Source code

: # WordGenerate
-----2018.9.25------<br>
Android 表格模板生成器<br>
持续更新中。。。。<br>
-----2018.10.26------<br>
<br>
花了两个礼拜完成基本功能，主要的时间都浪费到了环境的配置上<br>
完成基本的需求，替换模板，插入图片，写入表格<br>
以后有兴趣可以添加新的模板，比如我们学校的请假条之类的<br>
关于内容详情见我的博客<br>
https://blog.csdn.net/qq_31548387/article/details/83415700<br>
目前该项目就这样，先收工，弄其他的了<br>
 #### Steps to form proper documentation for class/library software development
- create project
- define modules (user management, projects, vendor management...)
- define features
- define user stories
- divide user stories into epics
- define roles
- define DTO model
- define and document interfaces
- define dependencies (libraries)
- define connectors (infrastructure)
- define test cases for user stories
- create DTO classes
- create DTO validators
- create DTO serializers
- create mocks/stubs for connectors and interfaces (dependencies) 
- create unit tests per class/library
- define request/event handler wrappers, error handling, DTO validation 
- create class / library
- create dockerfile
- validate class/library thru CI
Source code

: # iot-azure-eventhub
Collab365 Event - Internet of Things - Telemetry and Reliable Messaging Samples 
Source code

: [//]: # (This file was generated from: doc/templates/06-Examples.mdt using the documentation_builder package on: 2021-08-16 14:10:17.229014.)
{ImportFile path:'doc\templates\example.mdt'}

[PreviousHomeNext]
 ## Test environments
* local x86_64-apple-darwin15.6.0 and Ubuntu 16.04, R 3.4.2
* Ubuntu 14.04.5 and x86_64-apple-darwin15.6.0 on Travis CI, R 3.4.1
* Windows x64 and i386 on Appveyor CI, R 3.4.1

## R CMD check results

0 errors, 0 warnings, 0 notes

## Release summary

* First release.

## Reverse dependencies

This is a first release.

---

▶ DIRECTIONS FOR THIS TASK
When the line with "- create project" is reached in the data above, start copying there, and copy each line exactly until the line with "- define dependencies (libraries)" has been copied; copy nothing else.

▶ RESULT OF THE EXERCISE
- create project
- define modules (user management, projects, vendor management...)
- define features
- define user stories
- divide user stories into epics
- define roles
- define DTO model
- define and document interfaces
- define dependencies (libraries)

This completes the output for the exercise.